## Your instructions
Return only that part of the material below which starts with the line containing "внимание и ресурсы;" and goes on through the line containing "Раздел [Связи с", restated exactly.

==============================

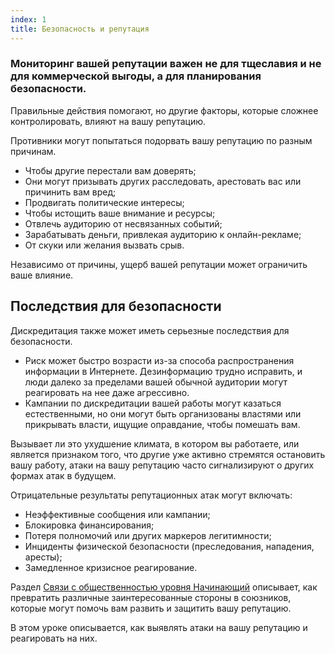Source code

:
 ```yaml
---
index: 1
title: Безопасность и репутация
---
```

### Мониторинг вашей репутации важен не для тщеславия и не для коммерческой выгоды, а для планирования безопасности.

Правильные действия помогают, но другие факторы, которые сложнее контролировать, влияют на вашу репутацию.

Противники могут попытаться подорвать вашу репутацию по разным причинам.

* Чтобы другие перестали вам доверять;
* Они могут призывать других расследовать, арестовать вас или причинить вам вред;
* Продвигать политические интересы;
* Чтобы истощить ваше внимание и ресурсы;
* Отвлечь аудиторию от несвязанных событий;
* Зарабатывать деньги, привлекая аудиторию к онлайн-рекламе;
* От скуки или желания вызвать срыв.

Независимо от причины, ущерб вашей репутации может ограничить ваше влияние.

## Последствия для безопасности

Дискредитация также может иметь серьезные последствия для безопасности.

* Риск может быстро возрасти из-за способа распространения информации в Интернете. Дезинформацию трудно исправить, и люди далеко за пределами вашей обычной аудитории могут реагировать на нее даже агрессивно.
* Кампании по дискредитации вашей работы могут казаться естественными, но они могут быть организованы властями или прикрывать власти, ищущие оправдание, чтобы помешать вам.

Вызывает ли это ухудшение климата, в котором вы работаете, или является признаком того, что другие уже активно стремятся остановить вашу работу, атаки на вашу репутацию часто сигнализируют о других формах атак в будущем.

Отрицательные результаты репутационных атак могут включать:

* Неэффективные сообщения или кампании;
* Блокировка финансирования;
* Потеря полномочий или других маркеров легитимности;
* Инциденты физической безопасности (преследования, нападения, аресты);
* Замедленное кризисное реагирование.

Раздел [Связи с общественностью уровня Начинающий](umbrella://work/public-communications/beginner) описывает, как превратить различные заинтересованные стороны в союзников, которые могут помочь вам развить и защитить вашу репутацию.

В этом уроке описывается, как выявлять атаки на вашу репутацию и реагировать на них.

==============================

## Answer to the exercise
* Чтобы истощить ваше внимание и ресурсы;
* Отвлечь аудиторию от несвязанных событий;
* Зарабатывать деньги, привлекая аудиторию к онлайн-рекламе;
* От скуки или желания вызвать срыв.

Независимо от причины, ущерб вашей репутации может ограничить ваше влияние.

## Последствия для безопасности

Дискредитация также может иметь серьезные последствия для безопасности.

* Риск может быстро возрасти из-за способа распространения информации в Интернете. Дезинформацию трудно исправить, и люди далеко за пределами вашей обычной аудитории могут реагировать на нее даже агрессивно.
* Кампании по дискредитации вашей работы могут казаться естественными, но они могут быть организованы властями или прикрывать власти, ищущие оправдание, чтобы помешать вам.

Вызывает ли это ухудшение климата, в котором вы работаете, или является признаком того, что другие уже активно стремятся остановить вашу работу, атаки на вашу репутацию часто сигнализируют о других формах атак в будущем.

Отрицательные результаты репутационных атак могут включать:

* Неэффективные сообщения или кампании;
* Блокировка финансирования;
* Потеря полномочий или других маркеров легитимности;
* Инциденты физической безопасности (преследования, нападения, аресты);
* Замедленное кризисное реагирование.

Раздел [Связи с общественностью уровня Начинающий](umbrella://work/public-communications/beginner) описывает, как превратить различные заинтересованные стороны в союзников, которые могут помочь вам развить и защитить вашу репутацию.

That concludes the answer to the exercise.